Well folks organizing and analyzing data/information is hard and takes a deep understanding of the difference between junk and INFORMATION.

The original Big data problem
Scientists have always generated large, complex data sets that are almost too difficult to comprehend.
As we enter the genomics era in science it has gotten worse because most scientists have not taken the time to do quality control on the information that they submit to public databases. The public data is very spotty at best; how many scientists can honestly say that they trust the gene ontology notes?

N.B. For non-scientists the Gene ontology database is a repository of notes, data, or published papers about our combined knowledge of each gene's function, interactions and chemical inhibitors.
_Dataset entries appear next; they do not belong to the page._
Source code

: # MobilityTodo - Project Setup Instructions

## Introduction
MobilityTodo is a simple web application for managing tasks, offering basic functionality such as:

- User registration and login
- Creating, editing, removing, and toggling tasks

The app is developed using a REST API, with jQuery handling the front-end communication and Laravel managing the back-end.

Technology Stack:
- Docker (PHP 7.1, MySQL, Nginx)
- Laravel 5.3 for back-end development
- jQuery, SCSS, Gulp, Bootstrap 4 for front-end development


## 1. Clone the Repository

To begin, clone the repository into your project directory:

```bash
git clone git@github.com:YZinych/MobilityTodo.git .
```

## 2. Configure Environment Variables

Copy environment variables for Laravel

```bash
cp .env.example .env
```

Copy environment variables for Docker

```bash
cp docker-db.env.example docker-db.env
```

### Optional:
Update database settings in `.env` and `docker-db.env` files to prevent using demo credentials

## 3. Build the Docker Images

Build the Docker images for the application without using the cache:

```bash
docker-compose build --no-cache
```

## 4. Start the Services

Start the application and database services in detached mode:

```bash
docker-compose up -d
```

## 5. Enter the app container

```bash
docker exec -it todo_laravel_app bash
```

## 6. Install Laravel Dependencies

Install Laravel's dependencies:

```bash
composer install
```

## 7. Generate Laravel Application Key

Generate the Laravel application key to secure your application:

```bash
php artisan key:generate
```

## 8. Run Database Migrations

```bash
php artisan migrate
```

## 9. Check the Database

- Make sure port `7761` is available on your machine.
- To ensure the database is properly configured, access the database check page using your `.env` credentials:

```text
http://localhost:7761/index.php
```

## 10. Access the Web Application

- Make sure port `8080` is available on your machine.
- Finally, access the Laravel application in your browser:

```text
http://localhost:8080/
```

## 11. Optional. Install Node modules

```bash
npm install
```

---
It contains links across species and across several databases.

The problem is that it is incomplete NLM/NIH does not have the money to maintain it-nor do any of the primary owners. The pace of growth is to much for the curators to keep up with. The number of different sources has also grown, you have images, gene expression studies, drug testing, protein interaction maps. 

Science has had a big data problem since before computers. How has the scientific community moved forward and had success even in the face of such poor data stewardship?

People.

Anyone how gets through a Ph.D has a great analytical mind. They can see through poor quality data to those nuggets of truth. How do they do this? They focus on finding an answer to a question, and then they build out from that question until they have built a complex multifaceted answer.
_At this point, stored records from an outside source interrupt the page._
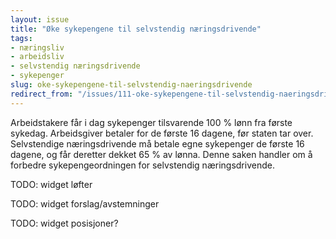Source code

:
 ```yaml
---
layout: issue
title: "Øke sykepengene til selvstendig næringsdrivende"
tags:
- næringsliv
- arbeidsliv
- selvstendig næringsdrivende
- sykepenger
slug: oke-sykepengene-til-selvstendig-naeringsdrivende
redirect_from: "/issues/111-oke-sykepengene-til-selvstendig-naeringsdrivende"
---
```


Arbeidstakere får i dag sykepenger tilsvarende 100 % lønn fra første sykedag. Arbeidsgiver betaler for de første 16 dagene, før staten tar over. Selvstendige næringsdrivende må betale egne sykepenger de første 16 dagene, og får deretter dekket 65 % av lønna. Denne saken handler om å forbedre sykepengeordningen for selvstendig næringsdrivende.

TODO: widget løfter

TODO: widget forslag/avstemninger

TODO: widget posisjoner?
You wan to know why science is becoming stagnant and have serious ethical and just plain stupid errors of reproducibility?
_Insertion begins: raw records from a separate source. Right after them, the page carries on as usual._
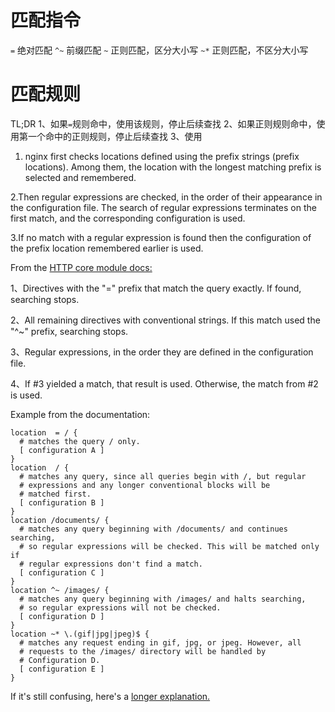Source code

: # 匹配指令
`=` 绝对匹配
`^~` 前缀匹配
`~` 正则匹配，区分大小写
`~*` 正则匹配，不区分大小写

# 匹配规则
TL;DR
1、如果`=`规则命中，使用该规则，停止后续查找
2、如果正则规则命中，使用第一个命中的正则规则，停止后续查找
3、使用

1. nginx first checks locations defined using the prefix strings (prefix locations). Among them, the location with the longest matching prefix is selected and remembered. 

2.Then regular expressions are checked, in the order of their appearance in the configuration file. The search of regular expressions terminates on the first match, and the corresponding configuration is used.

3.If no match with a regular expression is found then the configuration of the prefix location remembered earlier is used.


From the [HTTP core module docs:](https://nginx.org/en/docs/http/ngx_http_core_module.html#location)

1、Directives with the "=" prefix that match the query exactly. If found, searching stops.

2、All remaining directives with conventional strings. If this match used the "^~" prefix, searching stops.

3、Regular expressions, in the order they are defined in the configuration file.

4、If #3 yielded a match, that result is used. Otherwise, the match from #2 is used.

Example from the documentation:
```nginx
location  = / {
  # matches the query / only.
  [ configuration A ] 
}
location  / {
  # matches any query, since all queries begin with /, but regular
  # expressions and any longer conventional blocks will be
  # matched first.
  [ configuration B ] 
}
location /documents/ {
  # matches any query beginning with /documents/ and continues searching,
  # so regular expressions will be checked. This will be matched only if
  # regular expressions don't find a match.
  [ configuration C ] 
}
location ^~ /images/ {
  # matches any query beginning with /images/ and halts searching,
  # so regular expressions will not be checked.
  [ configuration D ] 
}
location ~* \.(gif|jpg|jpeg)$ {
  # matches any request ending in gif, jpg, or jpeg. However, all
  # requests to the /images/ directory will be handled by
  # Configuration D.   
  [ configuration E ] 
}
```
If it's still confusing, here's a [longer explanation.](http://nginx.org/en/docs/http/ngx_http_core_module.html#location)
We do not train scientists to be critical and form questions. We teach them to get a whole lot of data and mold it into a a beautiful story. The logic being that if you look at enough data the truth will come out. It never does; if you start out with biased data you will get a biased answer. The data sets are inherently flawed.

There is no big data only poorly framed questions. If you have a big data problem it is because you have been a poor data steward and you don't have a question. so you have no ability to start sifting through information.

Their has always been a lot of information it is just That we trained people to work with it, understand it, analyze it and make decisions. More importantly we understood that failure was a good thing, it is a chance to define the question and focus on things that will work.

A lesson not learned
There is no such thing as big data, just better storage of the vast amounts of information that life generates. Nothing has really changed it just the problem is more visible-and we downsized all of the keepers of the knowledge. Most organizations- healthcare and Pharma being the key culprits refuse to train people to think critically and scrutinize the veracity and quality of information/data.

You want to fix the big data problem? Train people to ask questions and let them answer the question. Or hire someone well trained already such as the overstocked "bioinformatics Ph.D" class of scientists. The biottom line is that new shiny system is still going to give you crap data if the person asking the question is can't ask good and insightful questions.

Realize that autocorrect is the state of the art in predictive analytics right?......let that sink in for a minute. Are you will to leave your career or company to this?

You don't need more data, you need the right data and the time and confidence to fully vet the quality of the data. We need people that understand today  to test how well that information fits with the world today. This is a key element of accurate predictions

In biomedical sciences this really comes down to how we train graduate students; do we make them learn statistics or just hope that excel is good enough? Are we willing to mentor students or are they just cheap labor for the gratification of the professor? Do we pay attention to how we store and mange information so that the next student can find it?

For most businesses it comes down to why? Is there a business question that we need to solve, what is the problem that we need fix, is there a new source of revenue that we can exploit? What are our past failures and what can we learn from them?